Action item >> Every entry is to be reproduced word for word, but the images are not.

====

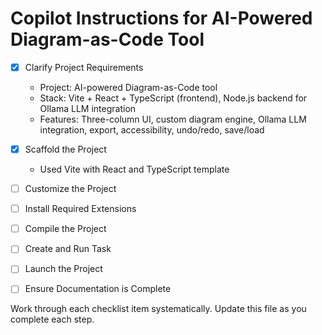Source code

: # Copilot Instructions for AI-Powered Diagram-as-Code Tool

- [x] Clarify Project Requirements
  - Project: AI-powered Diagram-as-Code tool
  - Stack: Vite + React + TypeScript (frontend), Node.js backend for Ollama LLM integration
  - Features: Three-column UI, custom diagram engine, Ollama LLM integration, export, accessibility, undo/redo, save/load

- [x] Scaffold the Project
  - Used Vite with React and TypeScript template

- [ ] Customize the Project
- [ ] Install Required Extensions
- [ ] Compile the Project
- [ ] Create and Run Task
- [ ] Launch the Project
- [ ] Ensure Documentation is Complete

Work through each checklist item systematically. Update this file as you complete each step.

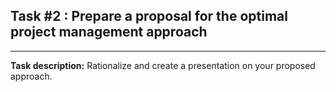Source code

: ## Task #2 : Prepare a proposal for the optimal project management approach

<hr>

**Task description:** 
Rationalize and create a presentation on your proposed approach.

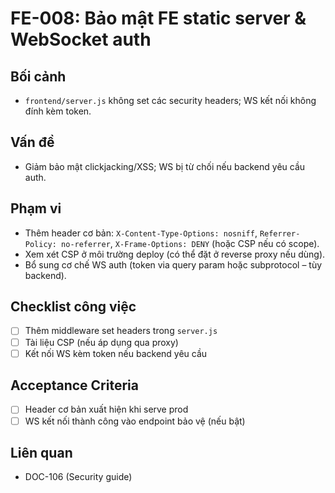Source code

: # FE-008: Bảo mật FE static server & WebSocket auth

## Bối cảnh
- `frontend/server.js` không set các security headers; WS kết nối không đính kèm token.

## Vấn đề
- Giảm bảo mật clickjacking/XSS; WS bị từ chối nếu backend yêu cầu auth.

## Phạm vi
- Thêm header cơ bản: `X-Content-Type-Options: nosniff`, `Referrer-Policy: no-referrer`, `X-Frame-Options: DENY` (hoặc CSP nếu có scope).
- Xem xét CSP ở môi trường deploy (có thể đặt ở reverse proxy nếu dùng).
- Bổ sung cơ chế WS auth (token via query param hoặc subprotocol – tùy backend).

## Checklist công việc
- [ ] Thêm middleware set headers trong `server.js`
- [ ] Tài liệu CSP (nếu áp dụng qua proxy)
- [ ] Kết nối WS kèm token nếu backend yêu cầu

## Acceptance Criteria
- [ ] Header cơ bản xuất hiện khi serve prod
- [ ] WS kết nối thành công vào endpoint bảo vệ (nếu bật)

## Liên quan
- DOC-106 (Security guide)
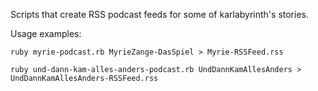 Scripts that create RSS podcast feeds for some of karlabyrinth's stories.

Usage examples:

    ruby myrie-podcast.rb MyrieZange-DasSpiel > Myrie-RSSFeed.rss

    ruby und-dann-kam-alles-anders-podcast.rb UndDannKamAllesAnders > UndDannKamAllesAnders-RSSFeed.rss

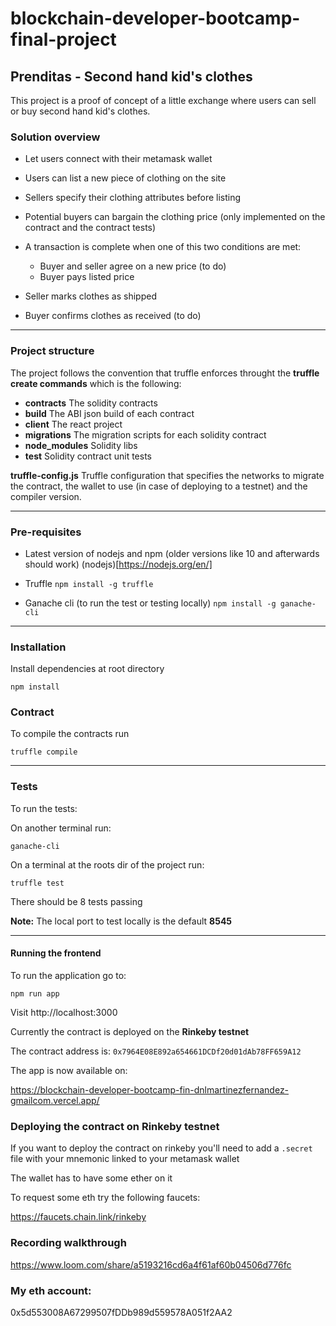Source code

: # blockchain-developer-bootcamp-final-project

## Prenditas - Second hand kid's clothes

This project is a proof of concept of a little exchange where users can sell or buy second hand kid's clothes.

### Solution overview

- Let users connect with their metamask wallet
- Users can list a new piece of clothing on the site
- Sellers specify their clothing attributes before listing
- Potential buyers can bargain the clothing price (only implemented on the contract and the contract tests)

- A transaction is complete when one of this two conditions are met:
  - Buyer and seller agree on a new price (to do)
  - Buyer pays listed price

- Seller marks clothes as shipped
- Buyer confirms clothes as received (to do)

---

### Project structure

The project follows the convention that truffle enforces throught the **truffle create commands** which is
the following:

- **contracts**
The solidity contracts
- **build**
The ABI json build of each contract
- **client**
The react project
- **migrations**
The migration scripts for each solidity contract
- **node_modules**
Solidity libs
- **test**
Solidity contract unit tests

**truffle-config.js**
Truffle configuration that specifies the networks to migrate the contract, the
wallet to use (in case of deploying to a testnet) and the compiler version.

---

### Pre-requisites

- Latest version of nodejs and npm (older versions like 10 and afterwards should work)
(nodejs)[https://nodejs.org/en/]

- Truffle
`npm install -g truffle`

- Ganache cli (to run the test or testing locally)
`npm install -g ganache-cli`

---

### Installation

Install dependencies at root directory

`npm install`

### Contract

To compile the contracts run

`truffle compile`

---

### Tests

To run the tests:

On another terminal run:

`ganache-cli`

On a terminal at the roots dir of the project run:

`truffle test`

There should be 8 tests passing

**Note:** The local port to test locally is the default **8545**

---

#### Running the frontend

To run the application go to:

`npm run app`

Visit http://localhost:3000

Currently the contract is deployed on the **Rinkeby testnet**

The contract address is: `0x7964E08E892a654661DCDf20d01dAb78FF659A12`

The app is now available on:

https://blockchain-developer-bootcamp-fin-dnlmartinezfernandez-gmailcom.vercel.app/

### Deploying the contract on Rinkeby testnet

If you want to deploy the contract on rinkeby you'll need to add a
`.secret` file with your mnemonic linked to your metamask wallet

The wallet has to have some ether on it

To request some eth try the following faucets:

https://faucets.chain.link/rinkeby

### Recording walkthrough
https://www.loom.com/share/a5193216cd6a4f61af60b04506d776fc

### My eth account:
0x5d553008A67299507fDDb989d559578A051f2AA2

====

Expected answer >>
Source code

: # Copilot Instructions for AI-Powered Diagram-as-Code Tool

- [x] Clarify Project Requirements
  - Project: AI-powered Diagram-as-Code tool
  - Stack: Vite + React + TypeScript (frontend), Node.js backend for Ollama LLM integration
  - Features: Three-column UI, custom diagram engine, Ollama LLM integration, export, accessibility, undo/redo, save/load

- [x] Scaffold the Project
  - Used Vite with React and TypeScript template

- [ ] Customize the Project
- [ ] Install Required Extensions
- [ ] Compile the Project
- [ ] Create and Run Task
- [ ] Launch the Project
- [ ] Ensure Documentation is Complete

Work through each checklist item systematically. Update this file as you complete each step.

Source code

: ## Task #2 : Prepare a proposal for the optimal project management approach

<hr>

**Task description:** 
Rationalize and create a presentation on your proposed approach.

Source code

: # FE-008: Bảo mật FE static server & WebSocket auth

## Bối cảnh
- `frontend/server.js` không set các security headers; WS kết nối không đính kèm token.

## Vấn đề
- Giảm bảo mật clickjacking/XSS; WS bị từ chối nếu backend yêu cầu auth.

## Phạm vi
- Thêm header cơ bản: `X-Content-Type-Options: nosniff`, `Referrer-Policy: no-referrer`, `X-Frame-Options: DENY` (hoặc CSP nếu có scope).
- Xem xét CSP ở môi trường deploy (có thể đặt ở reverse proxy nếu dùng).
- Bổ sung cơ chế WS auth (token via query param hoặc subprotocol – tùy backend).

## Checklist công việc
- [ ] Thêm middleware set headers trong `server.js`
- [ ] Tài liệu CSP (nếu áp dụng qua proxy)
- [ ] Kết nối WS kèm token nếu backend yêu cầu

## Acceptance Criteria
- [ ] Header cơ bản xuất hiện khi serve prod
- [ ] WS kết nối thành công vào endpoint bảo vệ (nếu bật)

## Liên quan
- DOC-106 (Security guide)
 Scripts that create RSS podcast feeds for some of karlabyrinth's stories.

Usage examples:

    ruby myrie-podcast.rb MyrieZange-DasSpiel > Myrie-RSSFeed.rss

    ruby und-dann-kam-alles-anders-podcast.rb UndDannKamAllesAnders > UndDannKamAllesAnders-RSSFeed.rss

Source code

: # blockchain-developer-bootcamp-final-project

## Prenditas - Second hand kid's clothes

This project is a proof of concept of a little exchange where users can sell or buy second hand kid's clothes.

### Solution overview

- Let users connect with their metamask wallet
- Users can list a new piece of clothing on the site
- Sellers specify their clothing attributes before listing
- Potential buyers can bargain the clothing price (only implemented on the contract and the contract tests)

- A transaction is complete when one of this two conditions are met:
  - Buyer and seller agree on a new price (to do)
  - Buyer pays listed price

- Seller marks clothes as shipped
- Buyer confirms clothes as received (to do)

---

### Project structure

The project follows the convention that truffle enforces throught the **truffle create commands** which is
the following:

- **contracts**
The solidity contracts
- **build**
The ABI json build of each contract
- **client**
The react project
- **migrations**
The migration scripts for each solidity contract
- **node_modules**
Solidity libs
- **test**
Solidity contract unit tests

**truffle-config.js**
Truffle configuration that specifies the networks to migrate the contract, the
wallet to use (in case of deploying to a testnet) and the compiler version.

---

### Pre-requisites

- Latest version of nodejs and npm (older versions like 10 and afterwards should work)
(nodejs)[https://nodejs.org/en/]

- Truffle
`npm install -g truffle`

- Ganache cli (to run the test or testing locally)
`npm install -g ganache-cli`

---

### Installation

Install dependencies at root directory

`npm install`

### Contract

To compile the contracts run

`truffle compile`

---

### Tests

To run the tests:

On another terminal run:

`ganache-cli`

On a terminal at the roots dir of the project run:

`truffle test`

There should be 8 tests passing

**Note:** The local port to test locally is the default **8545**

---

#### Running the frontend

To run the application go to:

`npm run app`

Visit http://localhost:3000

Currently the contract is deployed on the **Rinkeby testnet**

The contract address is: `0x7964E08E892a654661DCDf20d01dAb78FF659A12`

The app is now available on:

https://blockchain-developer-bootcamp-fin-dnlmartinezfernandez-gmailcom.vercel.app/

### Deploying the contract on Rinkeby testnet

If you want to deploy the contract on rinkeby you'll need to add a
`.secret` file with your mnemonic linked to your metamask wallet

The wallet has to have some ether on it

To request some eth try the following faucets:

https://faucets.chain.link/rinkeby

### Recording walkthrough
https://www.loom.com/share/a5193216cd6a4f61af60b04506d776fc

### My eth account:
0x5d553008A67299507fDDb989d559578A051f2AA2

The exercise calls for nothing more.